O ideal seria ler o que nos vem à vontade e ler sobretudo a propósito de qualquer coisa e nos dias/semanas a seguir à irrupção dessa vontade. Ter muitos livros em lista de espera pode ser desesperante e frustrante, quando eles estão ali ao lado e o tempo não sobra. Mesmo quando as oportunidades nos aconselham a compra, depois eles ali ficam na estante a olhar para nós, alguns ainda embrulhados no celofane da expectativa.

Seguir os interesses, estar atento aos caminhos que se abrem, por exemplo a propósito do gosto por cães ou do gosto de ter um cão, levou-me a aproveitar a oportunidade de ler “Coração sem abrigo” de José Jorge Letria.

2. Os cães são, pela sua condição de domésticos, muito dependentes do homem e por isso alvo das posições mais opostas. Abundam aqueles que os criticam em relação à liberdade que não se importam de perder se tiverem à beira a subsistência. Vemos todos os dias cães que passam todo o santo dia fechados, presos e com um campo de ação diminuto. E que, mesmo assim, dão ao rabo quando vêm o dono, mesmo que ele a seguir lhes dê dois pontapés. Resignados e lambe-botas, assim são vistos por alguns.

Outros acham no entanto incomparável a veneração do cão pelo homem, sobretudo quando vemos a que crápulas ou energúmenos eles aceitam ligar-se. É de admirar como eles aceitam ser a companhia de pessoas a quem não pedem pedigree ou de pessoas, como neste romance-diário de J. J. Letria, que entretanto atravessaram a ponte para o outro lado da vida “normal”, o lado em que não se tem bilhete de identidade. Um “labrador” a acompanhar todos os dias um sem-abrigo só pode ser lisonjeador de uma posição, de uma atitude do cão. Ou desencadear as reações “normais”: onde é que este miserável foi roubar o cão? Ou: é preciso tirar este cão a este miserável – o infeliz deve passar barrigadas de fome.

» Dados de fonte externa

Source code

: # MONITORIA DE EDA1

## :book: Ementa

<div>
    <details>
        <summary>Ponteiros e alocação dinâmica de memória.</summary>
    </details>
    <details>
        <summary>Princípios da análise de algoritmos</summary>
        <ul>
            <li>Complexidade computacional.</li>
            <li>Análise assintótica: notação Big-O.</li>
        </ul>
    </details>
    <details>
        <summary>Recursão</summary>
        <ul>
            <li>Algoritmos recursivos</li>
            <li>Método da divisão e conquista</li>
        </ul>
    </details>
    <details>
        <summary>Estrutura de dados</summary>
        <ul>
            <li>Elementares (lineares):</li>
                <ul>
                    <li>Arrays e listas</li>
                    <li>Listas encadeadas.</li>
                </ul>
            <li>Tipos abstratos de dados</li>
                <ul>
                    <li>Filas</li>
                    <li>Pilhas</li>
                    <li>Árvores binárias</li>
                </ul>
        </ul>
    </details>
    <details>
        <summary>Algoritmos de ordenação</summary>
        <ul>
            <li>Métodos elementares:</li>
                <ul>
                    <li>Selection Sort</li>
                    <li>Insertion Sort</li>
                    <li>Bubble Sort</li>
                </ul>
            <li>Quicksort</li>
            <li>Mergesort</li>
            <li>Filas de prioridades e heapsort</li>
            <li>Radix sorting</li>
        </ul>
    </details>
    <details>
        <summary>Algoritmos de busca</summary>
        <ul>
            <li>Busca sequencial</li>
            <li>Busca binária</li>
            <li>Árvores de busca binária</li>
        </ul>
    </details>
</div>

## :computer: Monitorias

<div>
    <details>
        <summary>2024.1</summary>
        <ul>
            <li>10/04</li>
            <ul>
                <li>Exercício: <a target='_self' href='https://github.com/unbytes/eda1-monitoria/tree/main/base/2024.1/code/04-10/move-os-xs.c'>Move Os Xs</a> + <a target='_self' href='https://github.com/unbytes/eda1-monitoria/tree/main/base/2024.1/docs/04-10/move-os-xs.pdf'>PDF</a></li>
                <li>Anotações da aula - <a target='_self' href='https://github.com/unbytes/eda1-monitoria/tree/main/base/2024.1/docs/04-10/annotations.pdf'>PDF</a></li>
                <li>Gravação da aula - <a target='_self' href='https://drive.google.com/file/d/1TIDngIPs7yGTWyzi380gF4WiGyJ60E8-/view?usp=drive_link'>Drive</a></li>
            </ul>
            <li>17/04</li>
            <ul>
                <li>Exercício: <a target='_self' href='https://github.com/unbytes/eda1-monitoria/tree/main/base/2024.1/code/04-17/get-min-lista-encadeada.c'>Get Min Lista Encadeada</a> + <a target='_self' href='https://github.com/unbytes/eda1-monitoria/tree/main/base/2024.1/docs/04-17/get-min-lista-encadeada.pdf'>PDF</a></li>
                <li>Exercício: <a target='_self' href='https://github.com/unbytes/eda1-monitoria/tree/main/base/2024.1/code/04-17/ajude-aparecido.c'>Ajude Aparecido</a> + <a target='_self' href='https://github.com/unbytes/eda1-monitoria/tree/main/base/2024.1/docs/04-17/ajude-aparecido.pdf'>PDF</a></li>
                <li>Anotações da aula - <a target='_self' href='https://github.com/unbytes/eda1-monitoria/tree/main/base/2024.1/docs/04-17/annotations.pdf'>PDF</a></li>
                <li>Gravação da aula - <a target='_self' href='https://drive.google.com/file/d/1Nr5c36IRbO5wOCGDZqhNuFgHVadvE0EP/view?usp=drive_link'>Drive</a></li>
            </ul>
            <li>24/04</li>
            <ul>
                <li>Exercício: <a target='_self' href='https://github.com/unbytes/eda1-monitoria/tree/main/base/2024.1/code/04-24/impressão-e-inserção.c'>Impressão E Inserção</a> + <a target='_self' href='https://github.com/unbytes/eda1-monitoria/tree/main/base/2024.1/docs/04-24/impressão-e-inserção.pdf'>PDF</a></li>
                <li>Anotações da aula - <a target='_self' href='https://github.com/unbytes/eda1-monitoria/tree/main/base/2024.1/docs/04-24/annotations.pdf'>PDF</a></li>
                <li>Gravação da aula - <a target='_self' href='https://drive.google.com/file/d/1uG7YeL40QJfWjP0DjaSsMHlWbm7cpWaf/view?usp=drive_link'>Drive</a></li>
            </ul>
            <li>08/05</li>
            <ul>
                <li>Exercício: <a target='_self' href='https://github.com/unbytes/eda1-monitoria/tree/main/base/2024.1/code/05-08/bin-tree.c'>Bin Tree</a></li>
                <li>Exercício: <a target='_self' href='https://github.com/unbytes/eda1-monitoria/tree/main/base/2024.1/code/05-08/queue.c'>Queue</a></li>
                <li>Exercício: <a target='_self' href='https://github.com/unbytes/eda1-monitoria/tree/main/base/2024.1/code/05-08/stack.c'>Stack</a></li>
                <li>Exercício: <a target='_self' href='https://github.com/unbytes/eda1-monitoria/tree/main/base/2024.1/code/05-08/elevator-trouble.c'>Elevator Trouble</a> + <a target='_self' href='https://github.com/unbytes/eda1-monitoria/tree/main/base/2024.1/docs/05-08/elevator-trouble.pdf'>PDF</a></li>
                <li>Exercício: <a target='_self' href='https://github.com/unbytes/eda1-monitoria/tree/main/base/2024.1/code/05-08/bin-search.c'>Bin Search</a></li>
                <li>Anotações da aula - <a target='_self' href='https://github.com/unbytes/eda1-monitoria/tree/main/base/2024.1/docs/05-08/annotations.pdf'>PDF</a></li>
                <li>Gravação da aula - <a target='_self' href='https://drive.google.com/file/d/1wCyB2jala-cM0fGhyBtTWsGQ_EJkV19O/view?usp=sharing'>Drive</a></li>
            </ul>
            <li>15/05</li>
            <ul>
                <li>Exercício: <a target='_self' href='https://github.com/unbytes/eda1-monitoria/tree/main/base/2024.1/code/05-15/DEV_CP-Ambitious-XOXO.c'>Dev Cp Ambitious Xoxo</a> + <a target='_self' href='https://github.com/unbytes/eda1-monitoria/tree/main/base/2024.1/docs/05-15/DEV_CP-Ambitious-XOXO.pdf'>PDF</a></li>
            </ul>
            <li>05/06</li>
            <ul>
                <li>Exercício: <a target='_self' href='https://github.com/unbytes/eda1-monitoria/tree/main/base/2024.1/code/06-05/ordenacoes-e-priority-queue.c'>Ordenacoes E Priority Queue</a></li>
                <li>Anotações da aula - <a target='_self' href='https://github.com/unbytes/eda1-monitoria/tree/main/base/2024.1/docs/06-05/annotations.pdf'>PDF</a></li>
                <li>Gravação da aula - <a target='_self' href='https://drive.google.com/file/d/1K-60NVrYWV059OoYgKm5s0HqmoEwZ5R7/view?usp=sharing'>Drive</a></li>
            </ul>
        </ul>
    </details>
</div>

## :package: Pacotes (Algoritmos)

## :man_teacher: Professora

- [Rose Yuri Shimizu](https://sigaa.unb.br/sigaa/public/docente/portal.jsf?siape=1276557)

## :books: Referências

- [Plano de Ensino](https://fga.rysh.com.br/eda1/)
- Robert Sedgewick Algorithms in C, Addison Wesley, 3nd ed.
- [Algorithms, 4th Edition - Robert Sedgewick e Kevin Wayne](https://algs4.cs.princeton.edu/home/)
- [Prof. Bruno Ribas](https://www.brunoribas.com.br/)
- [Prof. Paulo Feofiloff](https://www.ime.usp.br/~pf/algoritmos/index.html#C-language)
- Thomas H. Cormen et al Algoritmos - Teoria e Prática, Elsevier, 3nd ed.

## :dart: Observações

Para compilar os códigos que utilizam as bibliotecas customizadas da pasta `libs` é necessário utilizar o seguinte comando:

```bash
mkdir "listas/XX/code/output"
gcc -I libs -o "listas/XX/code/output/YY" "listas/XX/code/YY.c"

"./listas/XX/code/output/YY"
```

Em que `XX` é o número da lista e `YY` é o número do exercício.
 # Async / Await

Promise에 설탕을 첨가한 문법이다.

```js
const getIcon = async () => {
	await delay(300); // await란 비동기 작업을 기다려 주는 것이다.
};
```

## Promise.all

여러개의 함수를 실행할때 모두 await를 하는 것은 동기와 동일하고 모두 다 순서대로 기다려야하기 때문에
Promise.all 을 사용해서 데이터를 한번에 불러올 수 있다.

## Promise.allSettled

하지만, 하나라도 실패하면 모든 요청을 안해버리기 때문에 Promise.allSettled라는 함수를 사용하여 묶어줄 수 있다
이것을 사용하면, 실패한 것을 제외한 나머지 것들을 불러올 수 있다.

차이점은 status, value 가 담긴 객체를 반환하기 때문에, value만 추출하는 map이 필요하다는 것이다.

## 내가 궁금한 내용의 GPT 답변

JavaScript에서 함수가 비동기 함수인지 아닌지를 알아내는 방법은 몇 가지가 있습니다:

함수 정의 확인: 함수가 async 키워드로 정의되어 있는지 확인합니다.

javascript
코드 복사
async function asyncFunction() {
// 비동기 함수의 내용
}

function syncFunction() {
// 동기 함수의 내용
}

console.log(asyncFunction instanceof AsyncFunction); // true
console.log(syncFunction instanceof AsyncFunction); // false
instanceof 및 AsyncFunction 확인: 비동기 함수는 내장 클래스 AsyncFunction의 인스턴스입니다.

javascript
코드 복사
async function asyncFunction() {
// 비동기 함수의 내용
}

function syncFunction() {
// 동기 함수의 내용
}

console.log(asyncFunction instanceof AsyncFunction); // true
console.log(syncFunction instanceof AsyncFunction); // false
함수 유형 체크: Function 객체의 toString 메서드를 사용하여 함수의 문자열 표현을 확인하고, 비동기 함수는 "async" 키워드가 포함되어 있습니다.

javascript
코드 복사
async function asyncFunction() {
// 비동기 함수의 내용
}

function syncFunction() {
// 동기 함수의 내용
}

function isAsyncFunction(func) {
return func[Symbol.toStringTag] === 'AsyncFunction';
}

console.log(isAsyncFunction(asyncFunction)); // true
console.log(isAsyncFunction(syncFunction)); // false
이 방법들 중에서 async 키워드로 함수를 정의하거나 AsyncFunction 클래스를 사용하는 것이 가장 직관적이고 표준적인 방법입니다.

A nossa posição diante dum cão fragiliza-se ainda mais quando vemos um cão atropelado ou um cão perdido. Comenta Émile Zola na epígrafe do livro: “Porque será que ao ver um cão perdido atravessar uma das nossas tumultuosas ruas me estremece o coração? Porque será que ver esse animal ir e vir, farejando o mundo, assustado, desamparado por não encontrar o seu dono, me causa esta piedade tão cheia de angústia?”.

3.A minha vida sempre teve cães à volta. Por isso quase diria como Letria na dedicatória: “Obrigado cães pelo «desinteressado afeto» com que enchestes os dias da minha vida”. Creio que não seria capaz de abandonar um cão, que, enquanto vive connosco, se sujeita a todas as privações de liberdade e expressa todos os dias a sua fidelidade pela alegria de nos ver. Aos seis anos, lembro-me que assisti à morte à minha frente, na estrada, de um dos muitos “Mandavir” que tivemos, que não conseguiu resistir à vontade de saltar a uma qualquer borboleta na estrada de Pínzio, sem primeiro espreitar o carro que lá vinha. Lá o trouxe embrulhado na camisa, com o meu irmão, ambos lavados em lágrimas, para o enterrarmos “com dignidade” na Vinha da Quelha.

Cães-memória, cães que ladrais no bairro, cão lá em baixo no meu pátio já ansioso a aguardar a hora do passeio, vós sois os nossos corações sem abrigo.

(Coração sem abrigo, de José Jorge Letria, aparece na coleção Frente e Verso da revista Visão, ao preço de 50 cêntimos, numa coleção de sete livros de Prosa + Poesia, coleção que vale muito mais que o preço).